Cue up last year's BCS title game and watch Edwards burst up the middle into Auburn's backfield, momentarily snag quarterback Nick Marshall with his left hand, keep pursuit after Marshall escapes and drag Marshall down just as he lets go of the ball for a 10-yard loss and intentional-grounding whistle.
"A lot of people look at me and expect me to be kind of slow or stiff," Edwards said. "Then when they actually watch film and they see you out there playing, they're actually kind of shocked about it."
The shock value increases on YouTube. It's there where you can find a 31/2-year-old video of Edwards, then a 6-foot-4, 254-pound junior at Denton (Texas) Ryan High, doing a standing backflip in the center of a locker room.

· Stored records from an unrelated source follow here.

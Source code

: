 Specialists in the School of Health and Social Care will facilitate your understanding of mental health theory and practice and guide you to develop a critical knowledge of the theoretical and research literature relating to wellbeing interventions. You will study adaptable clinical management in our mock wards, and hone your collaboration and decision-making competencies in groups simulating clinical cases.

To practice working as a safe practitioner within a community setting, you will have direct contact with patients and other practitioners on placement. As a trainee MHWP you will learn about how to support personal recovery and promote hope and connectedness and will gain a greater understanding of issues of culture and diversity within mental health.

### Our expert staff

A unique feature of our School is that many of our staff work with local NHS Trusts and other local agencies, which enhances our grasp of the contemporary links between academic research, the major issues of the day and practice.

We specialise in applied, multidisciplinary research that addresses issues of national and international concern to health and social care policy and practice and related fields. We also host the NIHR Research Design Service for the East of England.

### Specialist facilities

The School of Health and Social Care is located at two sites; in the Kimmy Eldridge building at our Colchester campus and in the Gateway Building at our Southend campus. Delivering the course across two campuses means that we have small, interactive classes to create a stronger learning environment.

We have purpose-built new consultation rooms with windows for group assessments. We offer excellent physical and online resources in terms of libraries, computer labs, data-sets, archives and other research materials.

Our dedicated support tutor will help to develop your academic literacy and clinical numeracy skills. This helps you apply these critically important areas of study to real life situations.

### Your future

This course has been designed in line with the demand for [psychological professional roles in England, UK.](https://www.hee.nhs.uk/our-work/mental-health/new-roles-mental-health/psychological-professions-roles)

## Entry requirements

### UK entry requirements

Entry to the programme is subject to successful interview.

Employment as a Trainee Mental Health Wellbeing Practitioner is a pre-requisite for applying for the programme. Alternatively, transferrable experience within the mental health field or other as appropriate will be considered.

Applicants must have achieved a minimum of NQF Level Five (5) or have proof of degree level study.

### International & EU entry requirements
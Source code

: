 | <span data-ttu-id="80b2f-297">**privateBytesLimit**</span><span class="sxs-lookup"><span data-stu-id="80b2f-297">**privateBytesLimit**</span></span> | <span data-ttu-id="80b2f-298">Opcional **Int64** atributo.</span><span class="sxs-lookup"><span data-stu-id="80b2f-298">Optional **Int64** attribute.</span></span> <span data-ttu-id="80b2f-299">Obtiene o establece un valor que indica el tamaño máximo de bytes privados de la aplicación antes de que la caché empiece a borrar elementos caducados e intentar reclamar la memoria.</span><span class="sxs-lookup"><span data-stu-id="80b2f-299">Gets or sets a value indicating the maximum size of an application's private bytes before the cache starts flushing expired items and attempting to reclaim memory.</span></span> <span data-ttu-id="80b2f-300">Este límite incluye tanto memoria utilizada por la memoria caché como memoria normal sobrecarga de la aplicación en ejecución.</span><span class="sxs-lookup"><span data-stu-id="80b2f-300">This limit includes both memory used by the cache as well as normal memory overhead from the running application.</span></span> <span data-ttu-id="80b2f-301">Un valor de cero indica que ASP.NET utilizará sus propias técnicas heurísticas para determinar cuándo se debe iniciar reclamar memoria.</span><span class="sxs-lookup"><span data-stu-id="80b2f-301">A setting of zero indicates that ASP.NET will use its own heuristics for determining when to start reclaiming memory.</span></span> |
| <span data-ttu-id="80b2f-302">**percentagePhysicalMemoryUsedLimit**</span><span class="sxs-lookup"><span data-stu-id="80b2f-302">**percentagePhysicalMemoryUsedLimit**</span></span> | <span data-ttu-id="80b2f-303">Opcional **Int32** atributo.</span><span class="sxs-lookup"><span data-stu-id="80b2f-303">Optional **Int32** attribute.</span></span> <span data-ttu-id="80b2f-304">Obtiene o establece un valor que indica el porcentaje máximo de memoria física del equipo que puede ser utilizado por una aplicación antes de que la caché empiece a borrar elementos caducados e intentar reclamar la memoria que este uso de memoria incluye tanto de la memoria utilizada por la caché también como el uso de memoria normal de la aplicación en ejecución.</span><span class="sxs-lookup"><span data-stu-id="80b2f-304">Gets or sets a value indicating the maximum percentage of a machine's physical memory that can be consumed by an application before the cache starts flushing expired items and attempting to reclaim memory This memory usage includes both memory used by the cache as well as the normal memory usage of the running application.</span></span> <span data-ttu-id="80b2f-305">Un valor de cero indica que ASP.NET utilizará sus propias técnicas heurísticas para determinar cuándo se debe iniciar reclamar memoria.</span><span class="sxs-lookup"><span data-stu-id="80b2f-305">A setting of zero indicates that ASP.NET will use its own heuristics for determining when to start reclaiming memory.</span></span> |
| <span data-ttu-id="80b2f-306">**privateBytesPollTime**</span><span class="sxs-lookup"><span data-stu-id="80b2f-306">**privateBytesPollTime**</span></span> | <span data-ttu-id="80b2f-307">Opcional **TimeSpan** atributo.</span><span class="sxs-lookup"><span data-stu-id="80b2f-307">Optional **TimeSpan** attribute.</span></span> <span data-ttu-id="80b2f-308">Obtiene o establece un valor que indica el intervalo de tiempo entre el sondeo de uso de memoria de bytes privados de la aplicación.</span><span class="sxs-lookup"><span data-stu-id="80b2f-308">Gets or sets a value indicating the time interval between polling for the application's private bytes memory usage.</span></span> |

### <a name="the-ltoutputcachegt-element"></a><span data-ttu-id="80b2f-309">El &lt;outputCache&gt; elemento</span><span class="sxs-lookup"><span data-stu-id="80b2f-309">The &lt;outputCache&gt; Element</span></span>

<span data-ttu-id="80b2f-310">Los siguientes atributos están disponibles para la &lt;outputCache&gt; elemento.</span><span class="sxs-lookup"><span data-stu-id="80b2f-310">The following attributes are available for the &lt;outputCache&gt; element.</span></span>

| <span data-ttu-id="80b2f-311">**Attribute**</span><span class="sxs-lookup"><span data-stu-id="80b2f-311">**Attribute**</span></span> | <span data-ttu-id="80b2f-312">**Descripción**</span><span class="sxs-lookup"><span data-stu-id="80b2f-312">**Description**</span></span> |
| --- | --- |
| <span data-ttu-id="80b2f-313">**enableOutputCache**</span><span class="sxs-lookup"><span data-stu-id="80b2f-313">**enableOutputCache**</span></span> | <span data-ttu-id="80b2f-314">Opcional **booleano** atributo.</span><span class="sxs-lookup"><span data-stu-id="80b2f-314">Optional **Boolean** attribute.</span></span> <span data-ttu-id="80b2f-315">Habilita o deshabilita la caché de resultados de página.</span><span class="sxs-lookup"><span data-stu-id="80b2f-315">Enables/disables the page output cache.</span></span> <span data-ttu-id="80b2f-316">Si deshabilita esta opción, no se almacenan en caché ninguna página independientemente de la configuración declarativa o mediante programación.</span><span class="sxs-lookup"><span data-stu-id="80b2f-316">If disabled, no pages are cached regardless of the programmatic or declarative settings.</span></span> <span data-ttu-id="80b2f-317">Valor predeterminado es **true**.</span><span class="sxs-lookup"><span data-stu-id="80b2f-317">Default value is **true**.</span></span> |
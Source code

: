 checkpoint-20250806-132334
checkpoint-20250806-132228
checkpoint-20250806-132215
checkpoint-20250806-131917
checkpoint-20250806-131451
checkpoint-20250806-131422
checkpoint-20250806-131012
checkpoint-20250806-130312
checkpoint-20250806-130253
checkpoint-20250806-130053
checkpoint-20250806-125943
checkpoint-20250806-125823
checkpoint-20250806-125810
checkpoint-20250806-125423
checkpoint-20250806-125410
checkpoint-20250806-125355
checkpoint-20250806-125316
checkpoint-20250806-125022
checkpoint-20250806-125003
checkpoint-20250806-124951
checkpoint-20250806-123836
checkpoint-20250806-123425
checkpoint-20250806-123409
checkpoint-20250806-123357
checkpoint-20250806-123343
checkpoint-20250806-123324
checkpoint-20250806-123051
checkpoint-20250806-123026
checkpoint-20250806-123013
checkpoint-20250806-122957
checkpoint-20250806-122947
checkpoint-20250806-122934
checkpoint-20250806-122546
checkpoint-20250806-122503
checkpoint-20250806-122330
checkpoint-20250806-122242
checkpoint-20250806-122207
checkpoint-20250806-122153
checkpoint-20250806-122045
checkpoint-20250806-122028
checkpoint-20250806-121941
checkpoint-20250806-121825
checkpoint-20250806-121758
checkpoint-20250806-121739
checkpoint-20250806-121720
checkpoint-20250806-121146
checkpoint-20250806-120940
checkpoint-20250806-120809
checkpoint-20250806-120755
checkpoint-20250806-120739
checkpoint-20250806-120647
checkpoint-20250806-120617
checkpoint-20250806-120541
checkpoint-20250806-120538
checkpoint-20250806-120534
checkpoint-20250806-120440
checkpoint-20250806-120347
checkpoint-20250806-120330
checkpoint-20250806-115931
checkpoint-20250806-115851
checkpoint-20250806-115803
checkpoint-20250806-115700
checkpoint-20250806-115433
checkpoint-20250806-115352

"(Edwards) didn't get sacks, but we had the lowest scoring defense in the country last year (12.1 ppg), even less than the two years before when we had (40) sacks," Fisher said.
"So my point is, the style of defense, what a guy's asked to do and how he's asked to do things … and that guy can rush the passer, he can play inside, he can play outside, he can play on a big tackle, he can go around you. That guy's as athletic and as dominant as any of the ends we've had."
If sack totals were the end-all in a 21st-century defensive scheme, perhaps 'Noles coaches would have reason to grouse. But in an era of zone reads, spreads and jet sweeps, setting the edge against the outside run is paramount. For that, Edwards' blend of size, sleekness and strength is ideally suited for the reigning national champions.
He's listed on FSU's roster at 6-3, 294, but even he acknowledges he plays closer to 300. It is believed no other starting defensive end in the Atlantic Coast Conference will weigh as much.
"He's a beast," FSU quarterback (and fellow Class of 2012 signee) Jameis Winston said.
"He can play anything," said Fisher, who watched Edwards earn third-team All-ACC honors (28 tackles, 9 1/2 for loss) as a sophomore last fall. "He can play a (defensive) tackle, he can play a (defensive) end, he can play a four-technique. … The guy's 305 pounds and can stand there and do standing backflips in front of you in full pads."
For the 'Noles' purposes, they'll take agility over acrobatics. While putting his hand in the dirt at various spots up front, Edwards also will drop into coverage, a huge perk for a team mildly green at linebacker.
"To me, that's just showing how versatile I can really be at 297, 300 pounds," he said.
Beast? Freak of nature? Fisher has another word for it: Prototype. In the current climate of offenses, the 'Noles' fifth-year coach believes size still matters on the other side.
"People are running the football and spreading you and you think you've got to go with all these nickel and dime guys," Fisher said.
"How 'bout getting a 6-3 or 6-4 linebacker or 6-7 end that can play a tackle or squeeze a guy down but then can go play in space and lift and grab guys. I think that's where it's going."
Information from the Orlando Sentinel was used in this report.